Economic Substance Regulations – Introduction
On October 15, 2024, the UAE Ministry of Finance officially announced the cancellation of the Economic Substance Regulations (ESR).
This significant development follows the introduction of the Federal Corporate Tax (CT) Law and marks a pivotal shift in the regulatory landscape for businesses operating in the UAE.
The cancellation was formalised through Cabinet Resolution No. (98) of 2024, which amends the earlier provisions of Cabinet Resolution No. (57) of 2020 on Economic Substance Requirements.
This article explores the background, implications, and key provisions of the latest resolution.
Background: Economic Substance Regulations in the UAE
The Economic Substance Regulations were initially introduced on April 30, 2019, through Cabinet Resolution No. 31 of 2019, as part of the UAE’s commitment to the OECD Inclusive Framework on BEPS and to address the EU’s concerns about the UAE’s tax framework.
This move aimed to ensure that the UAE was removed from the EU’s list of non-cooperative jurisdictions for tax purposes (EU Blacklist), which occurred on October 10, 2019.
The regulations required UAE onshore and free zone companies conducting specific “Relevant Activities” to meet an Economic Substance Test by maintaining sufficient substance in the UAE.
However, with the advent of the Federal CT Law, the relevance of ESR has diminished, leading to its eventual withdrawal.
Key Provisions of Cabinet Resolution No. (98) of 2024
Applicability of ESR
The new resolution limits the applicability of ESR to fiscal years beginning January 1, 2019, and ending December 31, 2022.
For financial years commencing after December 31, 2022, UAE entities are no longer required to comply with ESR obligations, including filing notifications or reports.
Administrative Penalties Cancelled
Penalties imposed for non-compliance with ESR obligations for financial years beginning after December 31, 2022, have been revoked.
The Federal Tax Authority (FTA) will refund fines already paid, and procedures for claiming these refunds are expected to be announced soon.
ESR Audits for the Effective Period
Although ESR obligations have ended for financial years after December 31, 2022, businesses must retain documentation for ESR submissions made during the effective period (2019–2022).
The FTA continues to audit filings for this period, and entities should be prepared for such reviews.
Implications for UAE Businesses
Transition to the UAE CT Regime
With the cessation of ESR, businesses can now direct their focus toward compliance with the UAE CT Law.
Clarifications on administrative procedures for penalties and filings related to the post-ESR period are anticipated.
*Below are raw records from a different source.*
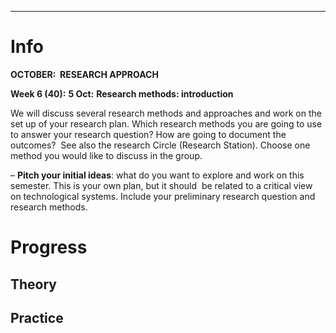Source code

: ___
# Info

**OCTOBER:  RESEARCH APPROACH**

**Week 6 (40):** **5 Oct:** **Research methods: introduction**

We will discuss several research methods and approaches and work on the set up of your research plan. Which research methods you are going to use to answer your research question? How are going to document the outcomes?  See also the research Circle (Research Station). Choose one method you would like to discuss in the group.

– **Pitch your initial ideas**: what do you want to explore and work on this semester. This is your own plan, but it should  be related to a critical view on technological systems. Include your preliminary research question and research methods.

# Progress

## Theory

## Practice

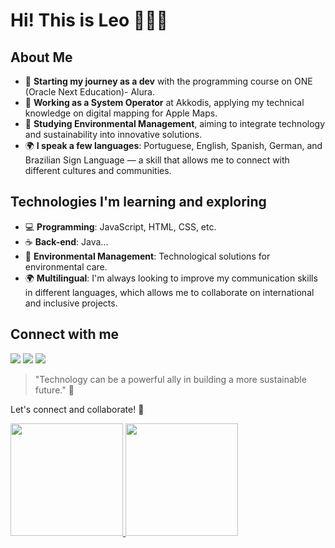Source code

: # Hi! This is Leo 👊🏼😎

## About Me

- 🚀 **Starting my journey as a dev** with the programming course on ONE (Oracle Next Education)- Alura.
- 💼 **Working as a System Operator** at Akkodis, applying my technical knowledge on digital mapping for Apple Maps.
- 🌱 **Studying Environmental Management**, aiming to integrate technology and sustainability into innovative solutions.
- 🌍 **I speak a few languages**: Portuguese, English, Spanish, German, and Brazilian Sign Language — a skill that allows me to connect with different cultures and communities.

## Technologies I'm learning and exploring

- 💻 **Programming**: JavaScript, HTML, CSS, etc.
- ☕ **Back-end**: Java...
- 🌱 **Environmental Management**: Technological solutions for environmental care.
- 🌍 **Multilingual**: I'm always looking to improve my communication skills in different languages, which allows me to collaborate on international and inclusive projects.

## Connect with me

<div>
<a href="https://instagram.com/leo.remerson" target="_blank"><img loading="lazy" src="https://img.shields.io/badge/-Instagram-%23E4405F?style=for-the-badge&logo=instagram&logoColor=white" target="_blank"></a>
<a href = "mailto:leo.remerson77@gmail.com"><img loading="lazy" src="https://img.shields.io/badge/Gmail-D14836?style=for-the-badge&logo=gmail&logoColor=white" target="_blank"></a>
<a href="https://www.linkedin.com/in/leo-remerson" target="_blank"><img loading="lazy" src="https://img.shields.io/badge/-LinkedIn-%230077B5?style=for-the-badge&logo=linkedin&logoColor=white" target="_blank"></a>   
</div>


> "Technology can be a powerful ally in building a more sustainable future." 🌱

Let's connect and collaborate! 🚀


<div>
<a href="https://github.com/leoremerson">
<img loading="lazy" height="180em" src="https://github-readme-stats.vercel.app/api/top-langs/?username=leoremerson&layout=compact&langs_count=7&theme=dracula"/>
<img loading="lazy" height="180em" src="https://github-readme-stats.vercel.app/api?username=leoremerson&show_icons=true&theme=dracula&include_all_commits=true&count_private=true"/>
</div>
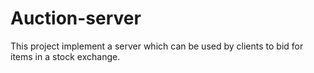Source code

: # Auction-server
This project implement a server which can be used by clients to bid for items in a stock exchange.
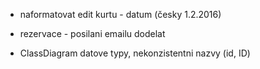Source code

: - naformatovat edit kurtu - datum (česky 1.2.2016)

- rezervace - posilani emailu dodelat

- ClassDiagram datove typy, nekonzistentni nazvy (id, ID)

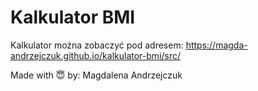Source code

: # Kalkulator BMI

Kalkulator można zobaczyć pod adresem: https://magda-andrzejczuk.github.io/kalkulator-bmi/src/

Made with 😇 by: Magdalena Andrzejczuk
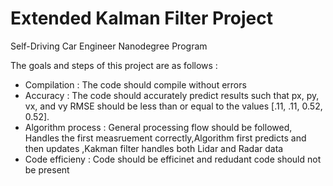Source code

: # Extended Kalman Filter Project 
Self-Driving Car Engineer Nanodegree Program

The goals and steps of this project are as follows :
* Compilation : The code should compile without errors
* Accuracy :  The code should accurately predict results such that px, py, vx, and vy RMSE should be less than or equal to the values [.11, .11, 0.52, 0.52].
* Algorithm process : General processing flow should be followed, Handles the first measruement correctly,Algorithm first predicts and then updates ,Kakman filter handles both Lidar and Radar data
* Code efficieny : Code should be efficinet and redudant code should not be present

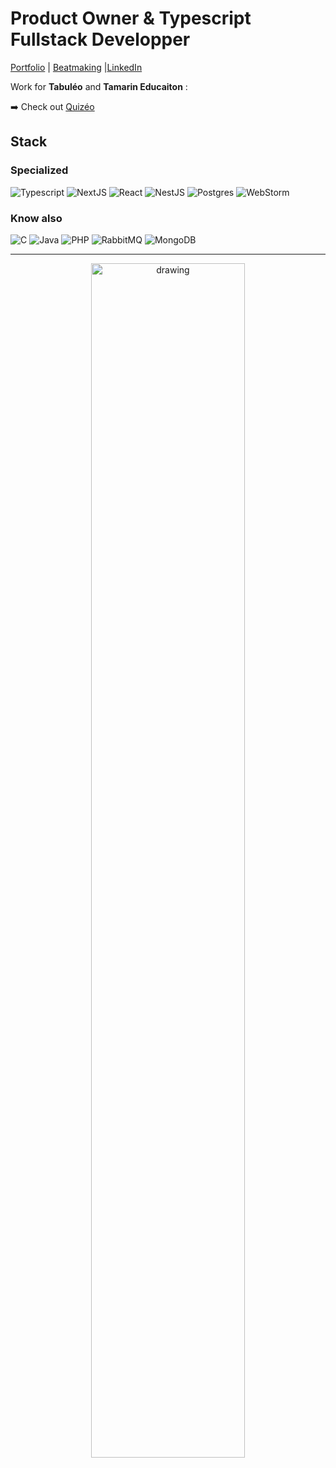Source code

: # Product Owner & Typescript Fullstack Developper 

[Portfolio](https://derigny.dev) | [Beatmaking](https://music.derigny.dev) |[LinkedIn](https://www.linkedin.com/in/hugo-derigny/)

Work for **Tabuléo** and **Tamarin Educaiton** :

➡️ Check out [Quizéo](https://app.quizeo.com)

## Stack

### Specialized

![Typescript](https://img.shields.io/badge/TypeScript-007ACC?style=for-the-badge&logo=typescript&logoColor=white)
![NextJS](https://img.shields.io/badge/next%20js-000000?style=for-the-badge&logo=nextdotjs&logoColor=white)
![React](https://img.shields.io/badge/React-20232A?style=for-the-badge&logo=react&logoColor=61DAFB)
![NestJS](https://img.shields.io/badge/nestjs-E0234E?style=for-the-badge&logo=nestjs&logoColor=white)
![Postgres](https://img.shields.io/badge/postgres-%23316192.svg?style=for-the-badge&logo=postgresql&logoColor=white) 
![WebStorm](https://img.shields.io/badge/webstorm-143?style=for-the-badge&logo=webstorm&logoColor=white&color=black)

### Know also

![C](https://img.shields.io/badge/c-%2300599C.svg?style=for-the-badge&logo=c&logoColor=white) 
![Java](https://img.shields.io/badge/java-%23ED8B00.svg?style=for-the-badge&logo=java&logoColor=white)
![PHP](https://img.shields.io/badge/php-%23777BB4.svg?style=for-the-badge&logo=php&logoColor=white)
![RabbitMQ](https://img.shields.io/badge/rabbitmq-%23FF6600.svg?&style=for-the-badge&logo=rabbitmq&logoColor=white)
![MongoDB](https://img.shields.io/badge/MongoDB-%234ea94b.svg?style=for-the-badge&logo=mongodb&logoColor=white)

___

<p align=center>
<img src="https://media3.giphy.com/media/jwFbMfYthIM6pttfjF/giphy.gif?cid=ecf05e47uuh6ql452w7wi9gxmyzy7qdrgjnb1seco6z40qxb&ep=v1_gifs_search&rid=giphy.gif&ct=g" alt="drawing" style="width:70%"/>
</p>
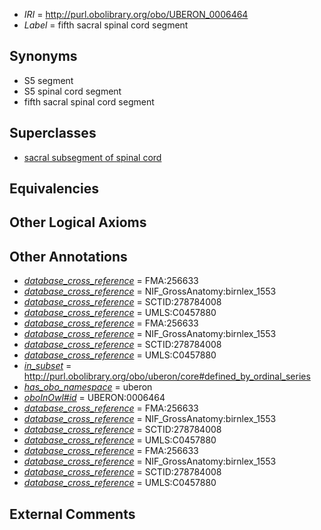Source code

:  * *IRI* = http://purl.obolibrary.org/obo/UBERON_0006464
 * *Label* = fifth sacral spinal cord segment

## Synonyms

 * S5 segment
 * S5 spinal cord segment
 * fifth sacral spinal cord segment

## Superclasses

 * [sacral subsegment of spinal cord](../../UBERON/17/UBERON_0007717.md)

## Equivalencies


## Other Logical Axioms


## Other Annotations

 * *[database_cross_reference](../../ef/oboInOwl#hasDbXref.md)* = FMA:256633
 * *[database_cross_reference](../../ef/oboInOwl#hasDbXref.md)* = NIF_GrossAnatomy:birnlex_1553
 * *[database_cross_reference](../../ef/oboInOwl#hasDbXref.md)* = SCTID:278784008
 * *[database_cross_reference](../../ef/oboInOwl#hasDbXref.md)* = UMLS:C0457880
 * *[database_cross_reference](../../ef/oboInOwl#hasDbXref.md)* = FMA:256633
 * *[database_cross_reference](../../ef/oboInOwl#hasDbXref.md)* = NIF_GrossAnatomy:birnlex_1553
 * *[database_cross_reference](../../ef/oboInOwl#hasDbXref.md)* = SCTID:278784008
 * *[database_cross_reference](../../ef/oboInOwl#hasDbXref.md)* = UMLS:C0457880
 * *[in_subset](../../et/oboInOwl#inSubset.md)* = http://purl.obolibrary.org/obo/uberon/core#defined_by_ordinal_series
 * *[has_obo_namespace](../../ce/oboInOwl#hasOBONamespace.md)* = uberon
 * *[oboInOwl#id](../../id/oboInOwl#id.md)* = UBERON:0006464
 * *[database_cross_reference](../../ef/oboInOwl#hasDbXref.md)* = FMA:256633
 * *[database_cross_reference](../../ef/oboInOwl#hasDbXref.md)* = NIF_GrossAnatomy:birnlex_1553
 * *[database_cross_reference](../../ef/oboInOwl#hasDbXref.md)* = SCTID:278784008
 * *[database_cross_reference](../../ef/oboInOwl#hasDbXref.md)* = UMLS:C0457880
 * *[database_cross_reference](../../ef/oboInOwl#hasDbXref.md)* = FMA:256633
 * *[database_cross_reference](../../ef/oboInOwl#hasDbXref.md)* = NIF_GrossAnatomy:birnlex_1553
 * *[database_cross_reference](../../ef/oboInOwl#hasDbXref.md)* = SCTID:278784008
 * *[database_cross_reference](../../ef/oboInOwl#hasDbXref.md)* = UMLS:C0457880

## External Comments

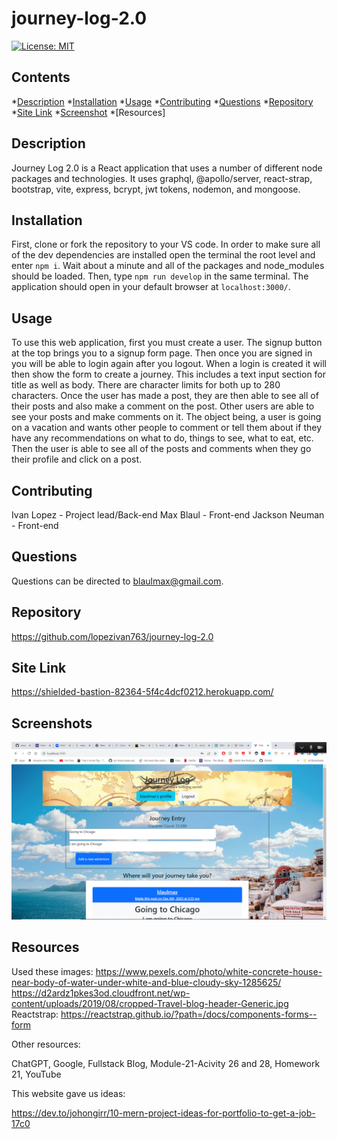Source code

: # journey-log-2.0

[![License: MIT](https://img.shields.io/badge/License-MIT-yellow.svg)](https://opensource.org/licenses/MIT)

## Contents

*[Description](#Description)
*[Installation](#Installation)
*[Usage](#Usage)
*[Contributing](#Contributing)
*[Questions](#Questions)
*[Repository](#Repository)
*[Site Link](#SiteLink)
*[Screenshot](#Screenshot)
*[Resources]

## Description 

Journey Log 2.0 is a React application that uses a number of different node packages and technologies. It uses graphql, @apollo/server, react-strap, bootstrap, vite, express, bcrypt, jwt tokens, nodemon, and mongoose.

## Installation

First, clone or fork the repository to your VS code.
In order to make sure all of the dev dependencies are installed open the terminal the root level and enter `npm i`. Wait about a minute and all of the packages and node_modules should be loaded. Then, type `npm run develop` in the same terminal. The application should open in your default browser at `localhost:3000/`. 

## Usage

To use this web application, first you must create a user. The signup button at the top brings you to a signup form page. Then once you are signed in you will be able to login again after you logout. When a login is created it will then show the form to create a journey. This includes a text input section for title as well as body. There are character limits for both up to 280 characters. Once the user has made a post, they are then able to see all of their posts and also make a comment on the post. Other users are able to see your posts and make comments on it. The object being, a user is going on a vacation and wants other people to comment or tell them about if they have any recommendations on what to do, things to see, what to eat, etc. Then the user is able to see all of the posts and comments when they go their profile and click on a post. 

## Contributing

Ivan Lopez - Project lead/Back-end
Max Blaul - Front-end
Jackson Neuman - Front-end

## Questions

Questions can be directed to blaulmax@gmail.com.

## Repository

https://github.com/lopezivan763/journey-log-2.0

## Site Link

https://shielded-bastion-82364-5f4c4dcf0212.herokuapp.com/

## Screenshots

![Screenshot](<client/public/Screenshot (37).png>)

## Resources
Used these images:
https://www.pexels.com/photo/white-concrete-house-near-body-of-water-under-white-and-blue-cloudy-sky-1285625/
https://d2ardz1pkes3od.cloudfront.net/wp-content/uploads/2019/08/cropped-Travel-blog-header-Generic.jpg
Reactstrap:
https://reactstrap.github.io/?path=/docs/components-forms--form

Other resources:

ChatGPT, Google, Fullstack Blog, Module-21-Acivity 26 and 28, Homework 21, YouTube

This website gave us ideas:

https://dev.to/johongirr/10-mern-project-ideas-for-portfolio-to-get-a-job-17c0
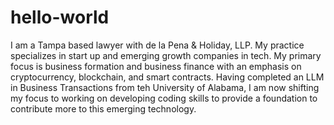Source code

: # hello-world
I am a Tampa based lawyer with de la Pena & Holiday, LLP.  My practice specializes in start up and emerging growth companies in tech.  My primary focus is business formation and business finance with an emphasis on cryptocurrency, blockchain, and smart contracts.  Having completed an LLM in Business Transactions from teh University of Alabama, I am now shifting my focus to working on developing coding skills to provide a foundation to contribute more to this emerging technology.
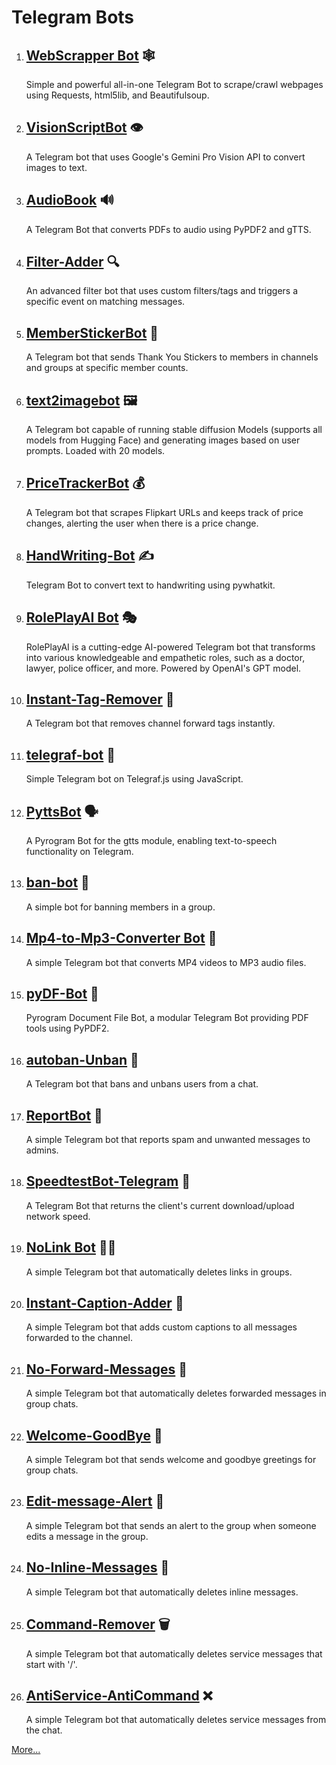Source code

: # Telegram Bots

1. ## [WebScrapper Bot](https://github.com/nuhmanpk/WebScrapper) 🕸️
   Simple and powerful all-in-one Telegram Bot to scrape/crawl webpages using Requests, html5lib, and Beautifulsoup.

1. ## [VisionScriptBot](https://github.com/nuhmanpk/VisionScriptBot) 👁️
   A Telegram bot that uses Google's Gemini Pro Vision API to convert images to text.

1. ## [AudioBook](https://github.com/nuhmanpk/AudioBook) 🔊
   A Telegram Bot that converts PDFs to audio using PyPDF2 and gTTS.

1. ## [Filter-Adder](https://github.com/nuhmanpk/Filter-Adder) 🔍
   An advanced filter bot that uses custom filters/tags and triggers a specific event on matching messages.


1. ## [MemberStickerBot](https://github.com/nuhmanpk/member-sticker-bot) 🙏
   A Telegram bot that sends Thank You Stickers to members in channels and groups at specific member counts.

1. ## [text2imagebot](https://github.com/nuhmanpk/text2imagebot) 🖼️
   A Telegram bot capable of running stable diffusion Models (supports all models from Hugging Face) and generating images based on user prompts. Loaded with 20 models.

1. ## [PriceTrackerBot](https://github.com/nuhmanpk/PriceTrackerBot) 💰
   A Telegram bot that scrapes Flipkart URLs and keeps track of price changes, alerting the user when there is a price change.

1. ## [HandWriting-Bot](https://github.com/nuhmanpk/HandWriting-Bot) ✍️
   Telegram Bot to convert text to handwriting using pywhatkit.

1. ## [RolePlayAI Bot](https://github.com/nuhmanpk/RolePlayAI) 🎭
   RolePlayAI is a cutting-edge AI-powered Telegram bot that transforms into various knowledgeable and empathetic roles, such as a doctor, lawyer, police officer, and more. Powered by OpenAI's GPT model.

1. ## [Instant-Tag-Remover](https://github.com/nuhmanpk/Instant-Tag-Remover) 🚫
   A Telegram bot that removes channel forward tags instantly.

1. ## [telegraf-bot](https://github.com/nuhmanpk/telegraf-bot) 🤖
   Simple Telegram bot on Telegraf.js using JavaScript.


1. ## [PyttsBot](https://github.com/nuhmanpk/PyttsBot) 🗣️
   A Pyrogram Bot for the gtts module, enabling text-to-speech functionality on Telegram.

1. ## [ban-bot](https://github.com/nuhmanpk/ban-bot) 🚫
   A simple bot for banning members in a group.

1. ## [Mp4-to-Mp3-Converter Bot](https://github.com/nuhmanpk/Mp4-to-Mp3-Converter) 🎵
   A simple Telegram bot that converts MP4 videos to MP3 audio files.

1. ## [pyDF-Bot](https://github.com/nuhmanpk/pyDF-Bot) 📄
   Pyrogram Document File Bot, a modular Telegram Bot providing PDF tools using PyPDF2.


1. ## [autoban-Unban](https://github.com/nuhmanpk/autoban-Unban) 🚷
   A Telegram bot that bans and unbans users from a chat.

1. ## [ReportBot](https://github.com/nuhmanpk/ReportBot) 🚨
   A simple Telegram bot that reports spam and unwanted messages to admins.

1. ## [SpeedtestBot-Telegram](https://github.com/nuhmanpk/SpeedtestBot-Telegram) 🚀
   A Telegram Bot that returns the client's current download/upload network speed.

1. ## [NoLink Bot](https://github.com/nuhmanpk/No-Link) 🚫🔗
   A simple Telegram bot that automatically deletes links in groups.


1. ## [Instant-Caption-Adder](https://github.com/nuhmanpk/Instant-Caption-Adder) 📝
   A simple Telegram bot that adds custom captions to all messages forwarded to the channel.

1. ## [No-Forward-Messages](https://github.com/nuhmanpk/No-Forward-Messages) 🚫
   A simple Telegram bot that automatically deletes forwarded messages in group chats.

1. ## [Welcome-GoodBye](https://github.com/nuhmanpk/Welcome-GoodBye) 👋
   A simple Telegram bot that sends welcome and goodbye greetings for group chats.

1. ## [Edit-message-Alert](https://github.com/nuhmanpk/Edit-message-Alert) 🚨
   A simple Telegram bot that sends an alert to the group when someone edits a message in the group.

1. ## [No-Inline-Messages](https://github.com/nuhmanpk/No-Inline-Messages) 🚫
   A simple Telegram bot that automatically deletes inline messages.

1. ## [Command-Remover](https://github.com/nuhmanpk/Command-Remover) 🗑️
   A simple Telegram bot that automatically deletes service messages that start with '/'.

1. ## [AntiService-AntiCommand](https://github.com/nuhmanpk/AntiService-AntiCommand) ❌
   A simple Telegram bot that automatically deletes service messages from the chat.


[More...](https://t.me/bughunterbots)

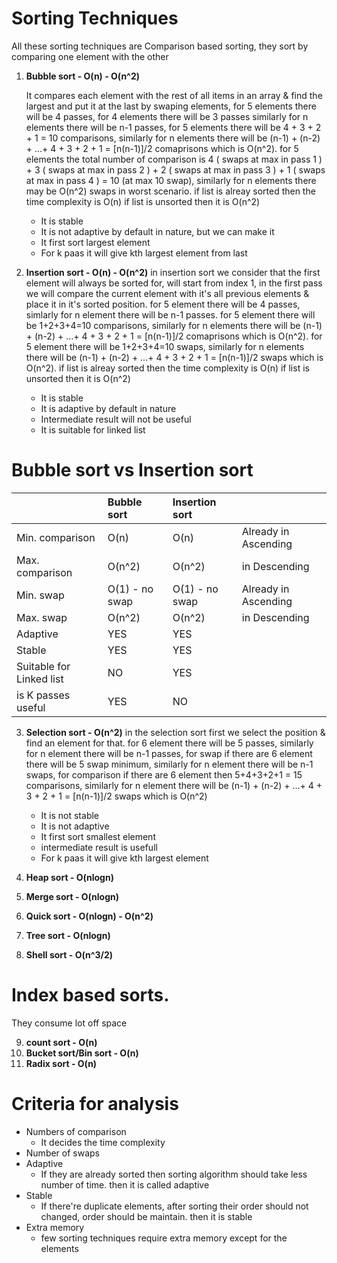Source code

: 

# Sorting Techniques

All these sorting techniques are Comparison based sorting, they sort by comparing one element with the other

1. **Bubble sort - O(n) - O(n^2)**
      
      It compares each element with the rest of all items in an array & find the largest and put it at the last by swaping elements, for 5 elements there will be 4 passes, for 4 elements there will be 3 passes similarly for n elements there will be n-1 passes, for 5 elements there will be 4 + 3 + 2 + 1 = 10 comparisons, similarly for n elements there will be (n-1) + (n-2) + ...+ 4 + 3 + 2 + 1 = [n(n-1)]/2 comaprisons which is O(n^2). for 5 elements the total number of comparison is 4 ( swaps at max in pass 1 ) + 3 ( swaps at max in pass 2 ) + 2 ( swaps at max in pass 3 ) + 1 ( swaps at max in pass 4 ) = 10 (at max 10 swap), similarly for n elements there may be O(n^2) swaps in worst scenario. if list is alreay sorted then the time complexity is O(n) if list is unsorted then it is O(n^2)  
      - It is stable
      - It is not adaptive by default in nature, but we can make it
      - It first sort largest element
      - For k paas it will give kth largest element from last
      
2. **Insertion sort - O(n) - O(n^2)**
    in insertion sort we consider that the first element will always be sorted for, will start from index 1, in the first pass we will compare the current element
    with it's all previous elements & place it in it's sorted position.
    for 5 element there will be 4 passes, simlarly for n element there will be n-1 passes.
    for 5 element there will be 1+2+3+4=10 comparisons, similarly for n elements there will be (n-1) + (n-2) + ...+ 4 + 3 + 2 + 1 = [n(n-1)]/2 comaprisons which is O(n^2). 
    for 5 element there will be 1+2+3+4=10 swaps, similarly for n elements there will be (n-1) + (n-2) + ...+ 4 + 3 + 2 + 1 = [n(n-1)]/2 swaps which is O(n^2).
    if list is alreay sorted then the time complexity is O(n) if list is unsorted then it is O(n^2)  

      - It is stable
      - It is adaptive by default in nature
      - Intermediate result will not be useful
      - It is suitable for linked list


# Bubble sort vs Insertion sort

|         | Bubble sort           | Insertion sort  |   |
| ------------- |:-------------| :-----| :----- |
| Min. comparison | O(n) | O(n) | Already in Ascending |
| Max. comparison | O(n^2)      | O(n^2)   | in Descending |
| Min. swap | O(1) - no swap    | O(1) - no swap | Already in Ascending |
| Max. swap |  O(n^2)  | O(n^2)    | in Descending |
| Adaptive | YES      |  YES | |
| Stable | YES      |  YES  | |
| Suitable for Linked list | NO   |  YES | |
| is K passes useful  |  YES   |    NO | |



3. **Selection sort - O(n^2)**
    in the selection sort first we select the position & find an element for that. for 6 element there will be 5 passes, similarly for n element there will be n-1 passes,
    for swap if there are 6 element there will be 5 swap minimum, similarly for n element there will be n-1 swaps,
    for comparison if there are 6 element then 5+4+3+2+1 = 15 comparisons, similarly for n element there will be (n-1) + (n-2) + ...+ 4 + 3 + 2 + 1 = [n(n-1)]/2 swaps which is O(n^2)
      - It is not stable
      - It is not adaptive
      - It first sort smallest element
      - intermediate result is usefull
      - For k paas it will give kth largest element


4. **Heap sort - O(nlogn)**
5. **Merge sort - O(nlogn)**
6. **Quick sort - O(nlogn) - O(n^2)**
7. **Tree sort - O(nlogn)**
8. **Shell sort - O(n^3/2)**

# Index based sorts. 
They consume lot off space

9. **count sort - O(n)**
10. **Bucket sort/Bin sort - O(n)**
11. **Radix sort - O(n)**



# Criteria for analysis



- Numbers of comparison
     - It decides the time complexity
- Number of swaps
- Adaptive
    - If they are already sorted then sorting algorithm should take less number of time. then it is called adaptive
- Stable 
    - If there're duplicate elements, after sorting their order should not changed, order should be maintain. then it is stable
- Extra memory
    - few sorting techniques require extra memory except for the elements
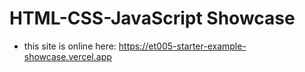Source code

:# HTML-CSS-JavaScript Showcase

- this site is online here: https://et005-starter-example-showcase.vercel.app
Refund of Penalties and Closure of Grievances
Entities that have paid fines or filed appeals for fiscal years ending after December 31, 2022, can seek refunds and expect the resolution of their grievances.
Businesses should monitor updates from the FTA on refund procedures.
Documentation and Compliance
For the ESR period (2019–2022), entities should maintain proper records of filings and ensure readiness for potential audits.
Economic Substance Regulations – Conclusion
The cancellation of ESR signifies a shift in the UAE’s approach to economic regulation, reflecting the evolving tax framework under the UAE CT Law.
Businesses must align their operations with the new regulatory requirements while addressing any residual ESR obligations for the 2019–2022 period.